House and Senate budget negotiators were finalizing the finer points of the state budget Monday.
The plan right now is to get the document read into the record before midnight so the House and Senate can take its first vote Tuesday. There is no bill to read yet, but lawmakers talked about the basic points.
In education, the current proposal would leave K-3 alone and increase class size in higher grades. Local school administrators would have to find further cuts. Officials would also have flexibility to move money around or tap stimulus funds to mitigate cuts.
"They are far better at determining what needs to be done than we," said Sen. Tony Rand, a Fayetteville Democrat and the chamber's majority leader.
The education cuts would have been far worse without some $990 million in proposed tax increases, said Sen. Linda Garrou, a key budget negotiator.
"Children in North Carolina are going to get a quality education," she said. "I can't tell you the number of teachers we would have lost if you did not have this additional revenue."
Rand said the budget would include some layoffs of state employees.
"There will be some but we've tried to minimize it," he said.

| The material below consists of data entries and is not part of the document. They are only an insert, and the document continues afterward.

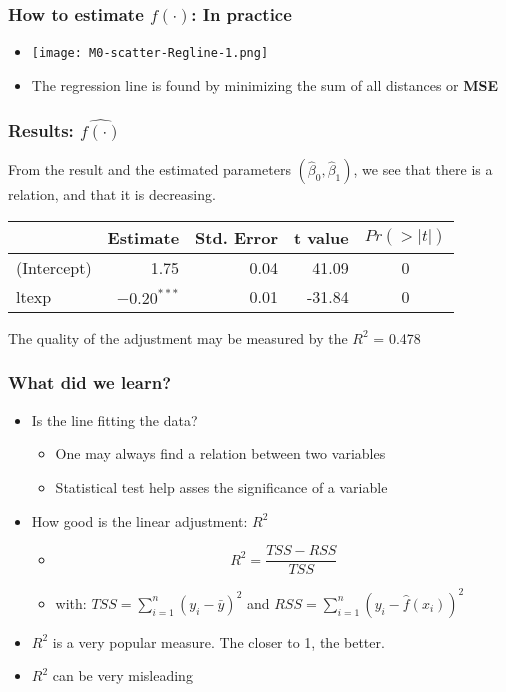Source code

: \documentclass[xcolor=x11names,compress, aspectratio=169]{beamer}
\renewcommand{\(}{\begin{columns}}
\renewcommand{\)}{\end{columns}}
\newcommand{\<}[1]{\begin{column}{#1}}
\renewcommand{\>}{\end{column}}
\begin{document}
\begin{frame} %
\frametitle{How to estimate $f(\cdot)$: In practice}
 \begin{itemize}
  \item<+->[] \texttt{[image: M0-scatter-Regline-1.png]}
  \item<+->[] The regression line is found by minimizing the sum of all distances or \textbf{MSE}
 \end{itemize}
\end{frame}


\begin{frame} %
\frametitle{Results: $ \widehat{f(\cdot)}$}
From the result and the estimated  parameters $ (\widehat \beta_0, \widehat \beta_1)$, we see that there is a relation, and that it is decreasing.
\begin{table}
\centering
\begin{tabular}{l|rrrc}
\hline
  & Estimate & Std. Error & t value & $Pr(>|t|)$\\
\hline
(Intercept) & 1.75 & 0.04 & 41.09 & 0\\
\hline
ltexp &\textbf{ $-0.20^{***}$ }& 0.01 & -31.84 & 0\\
\hline
\end{tabular}
\end{table}
 The quality of the adjustment may be measured by the $R^2$ = 0.478

\end{frame}


\begin{frame} %
\frametitle{What did we learn?}
 \begin{itemize}
  \item<+-> Is the line fitting the data?
   \begin{itemize}
      \item<+->[] One may always find a relation between two variables
      \item<+->[] Statistical test help asses the significance of a variable
  \end{itemize}
  \item<+-> How good is the linear adjustment: $R^2$
  \begin{itemize}
      \item<+->[] $$R^2 = \frac{TSS- RSS}{TSS}$$
      \item<+->[] with:  $TSS= \sum_{i=1}^n (y_i -\bar{y})^2 $ and $RSS= \sum_{i=1}^n (y_i - \widehat{f}(x_i))^2 $
 \end{itemize}
 \item<+-> $R^2$ is a very popular measure. The closer to 1, the better.
 \item<+->  $R^2$  can be very misleading
 \end{itemize}
\end{frame}
\end{document}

Update: The final budget agreement would not specifically raise class size in grades 4 through 12. Local school officials would have to find ways, including possible class size increases, to cut spending.




Re: Budget would protect K-3
"Cut" 4-12? Cut what? We had so little money last year there are no field trips in high school, biology students can't do disections, we couldn't replace texrbooks that were falling apart, and our English as a Second Language teacher was a long term sub who didn't speak a second language. Hwere are we supposed to cut from? Class size? What do we do with 35 kids in a room designed for 28? Stack them up? Pray at least 5 kids are absent everyday?